Costa Pulita, condannato in primo grado e scarcerato per scadenza termini

Da quattro anni in carcere per associazione mafiosa ed estorsione, torna in libertà Pasquale Prossomariti

Il gip di Catanzaro, Pietro Carè, su sollecitazione del difensore di fiducia (avvocato Diego Brancia) ha disposto la cessazione della misura della custodia cautelare in carcere nei riguardi di Pasquale Prossomariti di Santa Domenica di Ricadi, condannato in primo grado nel processo denominato Costa Pulita, con le forme del rito abbreviato alla pena di sette anni e quattro mesi di reclusione (per associazione mafiosa ed estorsione aggravata dalle modalità mafiose al legale rappresentante dell’Hotel Rocca Nettuno di Tropea).

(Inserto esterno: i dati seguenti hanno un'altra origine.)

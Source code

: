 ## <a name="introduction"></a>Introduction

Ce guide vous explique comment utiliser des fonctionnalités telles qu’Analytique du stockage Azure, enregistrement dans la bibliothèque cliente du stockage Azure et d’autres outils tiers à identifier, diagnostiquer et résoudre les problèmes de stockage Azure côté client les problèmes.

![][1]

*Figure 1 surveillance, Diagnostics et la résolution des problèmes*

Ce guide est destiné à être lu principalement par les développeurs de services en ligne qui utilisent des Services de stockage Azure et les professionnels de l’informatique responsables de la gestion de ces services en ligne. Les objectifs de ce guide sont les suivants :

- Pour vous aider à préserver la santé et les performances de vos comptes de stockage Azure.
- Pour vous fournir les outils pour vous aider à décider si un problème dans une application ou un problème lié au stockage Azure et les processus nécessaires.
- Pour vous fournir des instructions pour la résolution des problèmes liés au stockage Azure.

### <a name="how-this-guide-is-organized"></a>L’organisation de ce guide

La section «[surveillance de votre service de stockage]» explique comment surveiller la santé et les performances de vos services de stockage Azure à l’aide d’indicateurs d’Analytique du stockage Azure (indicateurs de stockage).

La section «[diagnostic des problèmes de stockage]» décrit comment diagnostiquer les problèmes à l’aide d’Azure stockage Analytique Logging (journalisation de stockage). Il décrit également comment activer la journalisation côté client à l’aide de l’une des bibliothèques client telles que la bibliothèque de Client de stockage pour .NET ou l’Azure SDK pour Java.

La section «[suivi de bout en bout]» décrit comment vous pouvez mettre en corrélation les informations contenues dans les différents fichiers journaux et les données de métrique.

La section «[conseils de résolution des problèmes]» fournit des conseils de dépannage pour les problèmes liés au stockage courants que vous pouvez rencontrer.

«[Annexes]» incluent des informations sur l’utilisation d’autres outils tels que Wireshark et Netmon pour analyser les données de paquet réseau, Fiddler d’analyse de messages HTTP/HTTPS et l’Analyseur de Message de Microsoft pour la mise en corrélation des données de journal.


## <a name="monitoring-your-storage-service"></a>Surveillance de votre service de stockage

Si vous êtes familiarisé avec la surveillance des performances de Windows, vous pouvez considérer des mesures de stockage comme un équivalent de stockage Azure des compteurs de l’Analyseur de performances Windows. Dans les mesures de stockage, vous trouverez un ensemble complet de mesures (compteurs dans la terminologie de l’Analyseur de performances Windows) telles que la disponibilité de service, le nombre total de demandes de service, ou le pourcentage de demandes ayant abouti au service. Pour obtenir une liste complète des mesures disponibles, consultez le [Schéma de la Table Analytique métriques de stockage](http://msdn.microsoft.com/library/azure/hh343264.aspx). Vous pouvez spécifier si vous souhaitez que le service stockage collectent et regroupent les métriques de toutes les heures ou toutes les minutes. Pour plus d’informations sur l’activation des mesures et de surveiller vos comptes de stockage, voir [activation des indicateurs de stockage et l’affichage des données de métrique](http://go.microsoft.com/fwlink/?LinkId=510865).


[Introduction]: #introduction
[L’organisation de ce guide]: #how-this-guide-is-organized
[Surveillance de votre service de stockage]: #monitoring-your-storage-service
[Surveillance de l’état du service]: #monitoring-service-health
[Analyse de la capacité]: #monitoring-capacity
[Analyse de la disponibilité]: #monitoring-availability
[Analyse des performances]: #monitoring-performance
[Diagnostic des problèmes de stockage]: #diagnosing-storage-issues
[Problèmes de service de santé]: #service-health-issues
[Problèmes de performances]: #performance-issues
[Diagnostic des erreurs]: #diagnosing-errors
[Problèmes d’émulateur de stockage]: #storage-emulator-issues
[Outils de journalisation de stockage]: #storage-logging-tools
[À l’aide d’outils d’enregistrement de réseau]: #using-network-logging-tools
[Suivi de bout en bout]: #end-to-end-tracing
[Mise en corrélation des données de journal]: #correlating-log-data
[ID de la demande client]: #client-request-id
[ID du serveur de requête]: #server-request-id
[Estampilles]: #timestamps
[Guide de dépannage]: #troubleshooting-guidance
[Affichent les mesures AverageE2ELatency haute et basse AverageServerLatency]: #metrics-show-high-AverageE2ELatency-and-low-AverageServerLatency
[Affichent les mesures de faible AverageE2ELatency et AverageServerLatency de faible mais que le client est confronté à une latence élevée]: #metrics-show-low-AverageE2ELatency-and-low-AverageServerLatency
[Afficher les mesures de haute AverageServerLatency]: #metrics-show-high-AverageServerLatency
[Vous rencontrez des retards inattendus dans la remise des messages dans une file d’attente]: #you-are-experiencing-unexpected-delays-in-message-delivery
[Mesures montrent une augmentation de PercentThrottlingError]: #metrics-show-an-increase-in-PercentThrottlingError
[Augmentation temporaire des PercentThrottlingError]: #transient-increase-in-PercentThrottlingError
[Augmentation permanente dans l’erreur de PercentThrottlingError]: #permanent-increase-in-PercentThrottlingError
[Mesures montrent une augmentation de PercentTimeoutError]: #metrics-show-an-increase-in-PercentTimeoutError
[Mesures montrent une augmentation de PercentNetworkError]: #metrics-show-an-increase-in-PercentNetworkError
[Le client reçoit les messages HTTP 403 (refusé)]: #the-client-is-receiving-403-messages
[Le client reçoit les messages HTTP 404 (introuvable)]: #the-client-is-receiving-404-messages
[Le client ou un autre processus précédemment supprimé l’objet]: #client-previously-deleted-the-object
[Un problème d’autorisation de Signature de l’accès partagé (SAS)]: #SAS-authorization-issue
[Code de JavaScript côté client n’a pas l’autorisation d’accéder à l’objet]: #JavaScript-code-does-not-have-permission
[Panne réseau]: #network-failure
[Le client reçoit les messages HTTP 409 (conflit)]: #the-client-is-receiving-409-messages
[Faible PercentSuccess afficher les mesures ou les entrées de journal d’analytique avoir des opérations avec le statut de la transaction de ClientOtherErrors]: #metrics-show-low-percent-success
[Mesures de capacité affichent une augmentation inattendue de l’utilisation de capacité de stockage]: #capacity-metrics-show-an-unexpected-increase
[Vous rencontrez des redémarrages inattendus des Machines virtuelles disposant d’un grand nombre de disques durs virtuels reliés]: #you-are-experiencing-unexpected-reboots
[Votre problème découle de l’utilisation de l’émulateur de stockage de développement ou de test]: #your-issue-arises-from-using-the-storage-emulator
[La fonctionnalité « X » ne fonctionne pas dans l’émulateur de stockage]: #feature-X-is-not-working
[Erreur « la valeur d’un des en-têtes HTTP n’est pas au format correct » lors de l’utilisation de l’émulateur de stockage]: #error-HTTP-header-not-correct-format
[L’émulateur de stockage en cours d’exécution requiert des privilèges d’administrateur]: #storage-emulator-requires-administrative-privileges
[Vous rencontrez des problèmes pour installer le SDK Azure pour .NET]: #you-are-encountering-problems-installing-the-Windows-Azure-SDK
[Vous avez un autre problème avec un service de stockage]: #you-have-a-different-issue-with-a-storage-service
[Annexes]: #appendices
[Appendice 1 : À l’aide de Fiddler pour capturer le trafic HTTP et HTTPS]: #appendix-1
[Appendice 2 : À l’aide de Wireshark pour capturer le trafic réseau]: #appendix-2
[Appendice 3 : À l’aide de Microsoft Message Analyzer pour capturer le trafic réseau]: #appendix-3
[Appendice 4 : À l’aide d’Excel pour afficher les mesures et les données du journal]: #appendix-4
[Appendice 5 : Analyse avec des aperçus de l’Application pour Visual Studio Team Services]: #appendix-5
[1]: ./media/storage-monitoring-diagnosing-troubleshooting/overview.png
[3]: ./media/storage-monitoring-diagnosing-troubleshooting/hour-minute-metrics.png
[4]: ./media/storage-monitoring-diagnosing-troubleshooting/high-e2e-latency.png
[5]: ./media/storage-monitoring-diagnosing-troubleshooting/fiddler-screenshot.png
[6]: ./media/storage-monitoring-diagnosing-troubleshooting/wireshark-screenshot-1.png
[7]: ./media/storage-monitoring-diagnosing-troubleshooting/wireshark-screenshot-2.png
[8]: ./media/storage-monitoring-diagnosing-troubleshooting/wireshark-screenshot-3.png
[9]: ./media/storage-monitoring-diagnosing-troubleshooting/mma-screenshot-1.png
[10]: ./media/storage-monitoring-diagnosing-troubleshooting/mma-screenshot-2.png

Prossomariti (detenuto da quasi quattro anni a Vicenza) è ritornato quindi in libertà in ragione del fatto che è decorso il termine massimo di fase. “Tale termine – come sostenuto dal suo difensore – maturato dopo la pronuncia della sentenza di primo grado è spirato in assenza della celebrazione (e conseguente pronuncia) del giudizio di appello. La condanna del Prossomariti per associazione mafiosa andrà certamente rivalutata dopo la ritenuta insussistenza del vincolo associativo in capo ad altri imputati (cui la posizione era connessa) nel diverso processo denominato Black Money”.